On 15 Feb 2022 21:17, Jacob Bachmeyer wrote:
> Mike Frysinger wrote:
> > context: https://bugs.gnu.org/53340
> >   
> Looking at the highlighted line in the context:

thanks for getting into the weeds with me

> > >   echo "$$py_files" | $(am__pep3147_tweak) | $(am__base_list) | \
> It seems that the problem is that am__base_list expects ListOf/File (and 
> produces ChunkedListOf/File) but am__pep3147_tweak emits ListOf/Glob.  
> This works in the usual case because the shell implicitly converts Glob 
> -> ListOf/File and implicitly flattens argument lists, but results in 
> the overall command line being longer than expected if the globs expand 
> to more filenames than expected, as described there.
> 
> It seems that the proper solution to the problem at hand is to have 
> am__pep3147_tweak expand globs itself somehow and thus provide 
> ListOf/File as am__base_list expects.
> 
> Do I misunderstand?  Is there some other use for xargs?

if i did not care about double expansion, this might work.  the pipeline
quoted here handles the arguments correctly (other than whitespace splitting
on the initial input, but that's a much bigger task) before passing them to
the rest of the pipeline.  so the full context:

  echo "$$py_files" | $(am__pep3147_tweak) | $(am__base_list) | \
  while read files; do \
    $(am__uninstall_files_from_dir) || st=$$?; \
  done || exit $$?; \
...
am__uninstall_files_from_dir = { \
  test -z "$$files" \
    || { test ! -d "$$dir" && test ! -f "$$dir" && test ! -r "$$dir"; } \
    || { echo " ( cd '$$dir' && rm -f" $$files ")"; \
         $(am__cd) "$$dir" && rm -f $$files; }; \
  }

leveraging xargs would allow me to maintain a single shell expansion.
the pathological situation being:
  bar.py
  __pycache__/
    bar.pyc
    bar*.pyc
    bar**.pyc

py_files="bar.py" which turns into "__pycache__/bar*.pyc" by the pipeline,
and then am__uninstall_files_from_dir will expand it when calling `rm -f`.

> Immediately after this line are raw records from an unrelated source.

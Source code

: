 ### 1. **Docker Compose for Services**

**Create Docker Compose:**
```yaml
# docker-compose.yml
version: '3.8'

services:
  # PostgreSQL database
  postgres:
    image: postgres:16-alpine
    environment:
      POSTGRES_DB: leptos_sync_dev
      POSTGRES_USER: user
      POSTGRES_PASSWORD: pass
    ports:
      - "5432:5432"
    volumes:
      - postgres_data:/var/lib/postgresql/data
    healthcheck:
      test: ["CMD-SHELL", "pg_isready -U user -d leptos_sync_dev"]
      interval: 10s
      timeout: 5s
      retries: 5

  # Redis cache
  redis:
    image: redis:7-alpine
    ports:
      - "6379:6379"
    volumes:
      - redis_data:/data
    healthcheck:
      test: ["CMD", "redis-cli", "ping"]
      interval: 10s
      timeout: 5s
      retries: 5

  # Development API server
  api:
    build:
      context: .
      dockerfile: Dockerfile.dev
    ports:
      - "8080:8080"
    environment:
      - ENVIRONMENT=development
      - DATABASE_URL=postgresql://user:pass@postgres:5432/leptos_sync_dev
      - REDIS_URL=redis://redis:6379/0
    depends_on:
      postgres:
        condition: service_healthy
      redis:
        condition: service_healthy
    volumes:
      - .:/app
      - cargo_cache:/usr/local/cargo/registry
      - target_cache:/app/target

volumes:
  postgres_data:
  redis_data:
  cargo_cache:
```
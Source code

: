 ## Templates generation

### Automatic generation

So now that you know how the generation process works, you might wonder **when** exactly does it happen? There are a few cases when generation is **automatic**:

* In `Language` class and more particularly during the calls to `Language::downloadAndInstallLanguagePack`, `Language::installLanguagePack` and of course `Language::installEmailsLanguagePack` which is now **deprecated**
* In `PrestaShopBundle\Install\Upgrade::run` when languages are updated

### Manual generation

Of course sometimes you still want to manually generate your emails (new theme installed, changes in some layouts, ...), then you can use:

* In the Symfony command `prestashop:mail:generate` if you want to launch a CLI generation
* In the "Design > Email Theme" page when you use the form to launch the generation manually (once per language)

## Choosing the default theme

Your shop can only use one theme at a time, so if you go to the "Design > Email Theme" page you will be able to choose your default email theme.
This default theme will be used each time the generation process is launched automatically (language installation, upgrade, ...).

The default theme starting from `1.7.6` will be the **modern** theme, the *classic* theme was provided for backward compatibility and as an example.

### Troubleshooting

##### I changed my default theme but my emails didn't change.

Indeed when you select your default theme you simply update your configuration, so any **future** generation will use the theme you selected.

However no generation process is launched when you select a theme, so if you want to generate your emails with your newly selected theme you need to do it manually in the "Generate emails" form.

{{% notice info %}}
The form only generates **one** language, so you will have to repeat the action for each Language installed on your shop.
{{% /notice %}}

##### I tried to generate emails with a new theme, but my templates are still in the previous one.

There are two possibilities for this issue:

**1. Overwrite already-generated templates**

if the pipeline expanded the glob, it would be:
  __pycache__/bar.pyc __pycache__/bar*.pyc __pycache__/bar**.pyc
and then when calling rm, those would expand a 2nd time.

i would have to change how the pipeline outputs the list of files such that
the final subshell could safely consume & expand.  since this is portable
shell, i don't have access to arrays & fancy things like readarray.  if the
pipeline switched to newline delimiting, and i dropped $(am__base_list), i
could use positionals to construct an array and safely expand that.  but i
strongly suspect that it's not going to be as performant, and i might as
well just run `rm` once per file :x.

  echo "$$py_files" | $(am__pep3147_tweak) | \
  ( set --
    while read file; do
      set -- "$@" "$file"
      if test $# -ge 40; then
        rm -f "$@"
        set --
      fi
    done
    if test $# -gt 0; then
      rm -f "$@"
    fi
  )

which at this point i've written `xargs -n40`, but not as fast :p.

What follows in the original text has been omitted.